[Records excerpted from a collection]
+++++
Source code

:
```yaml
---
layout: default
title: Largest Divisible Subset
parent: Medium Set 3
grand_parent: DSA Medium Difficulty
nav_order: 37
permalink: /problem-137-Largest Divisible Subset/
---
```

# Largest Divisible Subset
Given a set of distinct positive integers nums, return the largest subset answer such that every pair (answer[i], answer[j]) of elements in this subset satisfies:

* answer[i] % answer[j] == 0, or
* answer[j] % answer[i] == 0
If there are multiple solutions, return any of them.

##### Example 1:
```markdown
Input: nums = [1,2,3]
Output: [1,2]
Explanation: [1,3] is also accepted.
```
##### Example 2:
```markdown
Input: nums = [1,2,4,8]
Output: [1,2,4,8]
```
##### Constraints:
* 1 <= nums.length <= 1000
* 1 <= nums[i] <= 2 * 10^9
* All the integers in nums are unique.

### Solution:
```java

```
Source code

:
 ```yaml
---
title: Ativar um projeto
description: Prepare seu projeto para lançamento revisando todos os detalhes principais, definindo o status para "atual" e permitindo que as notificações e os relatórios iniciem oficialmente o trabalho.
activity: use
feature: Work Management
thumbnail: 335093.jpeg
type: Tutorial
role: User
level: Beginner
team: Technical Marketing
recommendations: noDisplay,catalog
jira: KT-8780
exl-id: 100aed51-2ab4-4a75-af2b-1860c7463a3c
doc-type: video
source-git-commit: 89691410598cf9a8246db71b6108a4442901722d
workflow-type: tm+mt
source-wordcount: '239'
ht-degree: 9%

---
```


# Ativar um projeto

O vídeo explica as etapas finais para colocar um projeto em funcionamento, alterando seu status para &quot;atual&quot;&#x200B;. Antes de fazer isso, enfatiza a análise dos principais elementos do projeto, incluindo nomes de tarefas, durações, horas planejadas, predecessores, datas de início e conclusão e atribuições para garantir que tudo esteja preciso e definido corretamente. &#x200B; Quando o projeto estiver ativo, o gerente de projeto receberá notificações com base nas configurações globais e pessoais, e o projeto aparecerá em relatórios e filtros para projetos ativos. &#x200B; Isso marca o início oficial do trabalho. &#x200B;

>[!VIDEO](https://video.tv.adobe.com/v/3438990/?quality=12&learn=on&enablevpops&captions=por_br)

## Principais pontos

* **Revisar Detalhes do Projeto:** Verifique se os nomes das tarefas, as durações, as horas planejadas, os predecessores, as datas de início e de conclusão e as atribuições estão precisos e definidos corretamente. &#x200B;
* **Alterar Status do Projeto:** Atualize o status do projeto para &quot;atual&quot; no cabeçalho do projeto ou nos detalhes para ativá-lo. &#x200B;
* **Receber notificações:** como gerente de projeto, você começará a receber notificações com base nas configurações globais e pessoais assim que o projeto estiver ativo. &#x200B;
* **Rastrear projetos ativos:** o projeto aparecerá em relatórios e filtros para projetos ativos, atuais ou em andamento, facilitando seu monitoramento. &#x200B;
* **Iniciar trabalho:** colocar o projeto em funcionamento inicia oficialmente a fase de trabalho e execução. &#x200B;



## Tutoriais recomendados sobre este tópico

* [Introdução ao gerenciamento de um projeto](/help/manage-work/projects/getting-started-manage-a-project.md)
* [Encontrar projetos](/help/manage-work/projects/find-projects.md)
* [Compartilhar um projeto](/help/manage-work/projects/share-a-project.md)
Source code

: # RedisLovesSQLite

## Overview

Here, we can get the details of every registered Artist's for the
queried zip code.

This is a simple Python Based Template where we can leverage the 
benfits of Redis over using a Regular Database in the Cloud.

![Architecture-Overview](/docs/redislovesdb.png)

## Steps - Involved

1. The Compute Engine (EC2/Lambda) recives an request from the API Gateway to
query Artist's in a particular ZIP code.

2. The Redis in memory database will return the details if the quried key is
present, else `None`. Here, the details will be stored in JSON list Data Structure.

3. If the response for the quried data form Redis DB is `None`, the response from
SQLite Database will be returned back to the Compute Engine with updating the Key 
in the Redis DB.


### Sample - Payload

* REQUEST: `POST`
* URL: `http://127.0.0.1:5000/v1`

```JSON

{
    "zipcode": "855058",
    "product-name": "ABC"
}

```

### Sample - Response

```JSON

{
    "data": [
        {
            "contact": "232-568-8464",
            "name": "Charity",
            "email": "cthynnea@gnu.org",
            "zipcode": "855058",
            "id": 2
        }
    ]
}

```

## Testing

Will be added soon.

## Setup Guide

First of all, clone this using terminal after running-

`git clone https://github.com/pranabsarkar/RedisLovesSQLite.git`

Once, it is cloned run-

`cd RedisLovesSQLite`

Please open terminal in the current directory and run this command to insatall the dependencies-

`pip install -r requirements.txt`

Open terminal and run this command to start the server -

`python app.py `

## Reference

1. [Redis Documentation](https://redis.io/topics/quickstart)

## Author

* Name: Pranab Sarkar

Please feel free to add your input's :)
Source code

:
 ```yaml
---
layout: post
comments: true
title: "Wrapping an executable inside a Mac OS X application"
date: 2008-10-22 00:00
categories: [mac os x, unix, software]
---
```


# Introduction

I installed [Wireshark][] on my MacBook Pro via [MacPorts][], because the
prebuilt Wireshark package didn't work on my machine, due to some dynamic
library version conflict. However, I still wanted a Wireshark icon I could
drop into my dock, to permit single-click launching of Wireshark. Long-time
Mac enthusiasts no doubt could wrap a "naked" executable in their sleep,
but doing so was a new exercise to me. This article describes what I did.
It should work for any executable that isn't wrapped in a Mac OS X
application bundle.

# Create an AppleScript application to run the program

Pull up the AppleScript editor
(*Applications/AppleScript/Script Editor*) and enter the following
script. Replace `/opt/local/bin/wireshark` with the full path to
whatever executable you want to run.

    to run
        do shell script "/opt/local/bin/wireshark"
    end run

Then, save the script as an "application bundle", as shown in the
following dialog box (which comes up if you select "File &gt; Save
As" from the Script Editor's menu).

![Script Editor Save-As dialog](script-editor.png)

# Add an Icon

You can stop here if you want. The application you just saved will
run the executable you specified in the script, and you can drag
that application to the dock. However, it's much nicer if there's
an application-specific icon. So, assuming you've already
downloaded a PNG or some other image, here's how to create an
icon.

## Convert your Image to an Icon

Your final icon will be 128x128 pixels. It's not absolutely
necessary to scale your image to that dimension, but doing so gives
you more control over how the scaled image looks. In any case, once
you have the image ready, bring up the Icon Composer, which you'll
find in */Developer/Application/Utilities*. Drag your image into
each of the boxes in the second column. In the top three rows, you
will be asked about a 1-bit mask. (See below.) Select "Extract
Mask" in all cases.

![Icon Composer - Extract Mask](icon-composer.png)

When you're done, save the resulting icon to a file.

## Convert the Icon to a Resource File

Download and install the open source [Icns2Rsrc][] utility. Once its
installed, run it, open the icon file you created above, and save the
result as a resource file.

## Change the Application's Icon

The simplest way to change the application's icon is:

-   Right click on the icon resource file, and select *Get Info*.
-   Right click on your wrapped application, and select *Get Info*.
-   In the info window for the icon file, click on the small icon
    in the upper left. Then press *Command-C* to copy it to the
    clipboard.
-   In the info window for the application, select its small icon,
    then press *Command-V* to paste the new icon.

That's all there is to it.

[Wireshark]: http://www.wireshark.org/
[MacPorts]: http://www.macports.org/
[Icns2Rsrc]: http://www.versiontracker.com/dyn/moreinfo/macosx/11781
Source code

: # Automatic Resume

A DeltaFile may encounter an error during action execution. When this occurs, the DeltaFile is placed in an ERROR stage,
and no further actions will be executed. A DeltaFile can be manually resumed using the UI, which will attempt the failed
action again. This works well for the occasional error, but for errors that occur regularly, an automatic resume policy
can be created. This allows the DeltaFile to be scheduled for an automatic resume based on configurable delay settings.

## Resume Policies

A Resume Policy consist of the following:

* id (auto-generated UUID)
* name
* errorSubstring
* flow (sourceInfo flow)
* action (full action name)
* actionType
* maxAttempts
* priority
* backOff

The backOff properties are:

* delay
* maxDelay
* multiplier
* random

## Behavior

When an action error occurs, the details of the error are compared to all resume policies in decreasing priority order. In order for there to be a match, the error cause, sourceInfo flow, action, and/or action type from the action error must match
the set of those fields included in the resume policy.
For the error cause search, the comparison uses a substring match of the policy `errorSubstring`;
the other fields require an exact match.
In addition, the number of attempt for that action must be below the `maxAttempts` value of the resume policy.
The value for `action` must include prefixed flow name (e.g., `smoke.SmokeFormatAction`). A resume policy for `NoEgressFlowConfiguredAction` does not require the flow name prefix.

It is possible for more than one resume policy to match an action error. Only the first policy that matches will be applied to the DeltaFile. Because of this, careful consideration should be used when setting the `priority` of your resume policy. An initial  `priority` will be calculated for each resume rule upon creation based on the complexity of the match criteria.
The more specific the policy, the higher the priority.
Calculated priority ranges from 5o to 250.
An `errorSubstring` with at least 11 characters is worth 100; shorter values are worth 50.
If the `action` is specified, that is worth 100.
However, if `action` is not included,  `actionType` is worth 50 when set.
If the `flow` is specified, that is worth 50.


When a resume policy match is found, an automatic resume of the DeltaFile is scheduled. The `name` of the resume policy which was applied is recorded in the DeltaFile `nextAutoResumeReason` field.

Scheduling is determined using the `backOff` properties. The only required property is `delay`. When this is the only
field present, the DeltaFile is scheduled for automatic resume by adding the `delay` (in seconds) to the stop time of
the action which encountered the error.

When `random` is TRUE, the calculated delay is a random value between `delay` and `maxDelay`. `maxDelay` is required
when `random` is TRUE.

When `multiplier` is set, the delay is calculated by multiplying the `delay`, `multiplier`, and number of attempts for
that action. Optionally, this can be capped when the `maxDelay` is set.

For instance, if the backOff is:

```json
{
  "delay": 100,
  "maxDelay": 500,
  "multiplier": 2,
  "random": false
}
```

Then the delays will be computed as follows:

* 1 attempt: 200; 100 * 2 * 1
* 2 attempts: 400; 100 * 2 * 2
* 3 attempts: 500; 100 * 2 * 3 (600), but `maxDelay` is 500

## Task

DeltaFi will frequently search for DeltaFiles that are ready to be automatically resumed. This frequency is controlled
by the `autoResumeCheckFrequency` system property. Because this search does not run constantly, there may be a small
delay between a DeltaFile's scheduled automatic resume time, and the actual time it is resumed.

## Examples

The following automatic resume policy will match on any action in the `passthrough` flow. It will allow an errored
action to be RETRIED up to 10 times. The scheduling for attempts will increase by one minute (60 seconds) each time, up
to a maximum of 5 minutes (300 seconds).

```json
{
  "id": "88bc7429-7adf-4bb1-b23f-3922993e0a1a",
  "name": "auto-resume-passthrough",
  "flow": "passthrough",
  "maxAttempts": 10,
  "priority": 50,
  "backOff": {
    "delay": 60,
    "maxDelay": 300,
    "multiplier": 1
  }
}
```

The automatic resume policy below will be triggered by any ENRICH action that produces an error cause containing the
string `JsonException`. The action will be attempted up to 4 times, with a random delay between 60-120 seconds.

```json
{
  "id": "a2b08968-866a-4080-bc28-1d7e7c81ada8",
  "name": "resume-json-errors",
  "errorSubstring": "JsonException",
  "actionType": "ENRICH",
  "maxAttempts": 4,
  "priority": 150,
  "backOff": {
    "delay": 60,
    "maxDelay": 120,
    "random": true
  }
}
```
+++++
## WHAT TO DO
From the records above, quote only the lines running from the line with "Scheduling is determined" to the line with "of attempts for", both lines included.

## RESPONSE AREA
Scheduling is determined using the `backOff` properties. The only required property is `delay`. When this is the only
field present, the DeltaFile is scheduled for automatic resume by adding the `delay` (in seconds) to the stop time of
the action which encountered the error.

When `random` is TRUE, the calculated delay is a random value between `delay` and `maxDelay`. `maxDelay` is required
when `random` is TRUE.

When `multiplier` is set, the delay is calculated by multiplying the `delay`, `multiplier`, and number of attempts for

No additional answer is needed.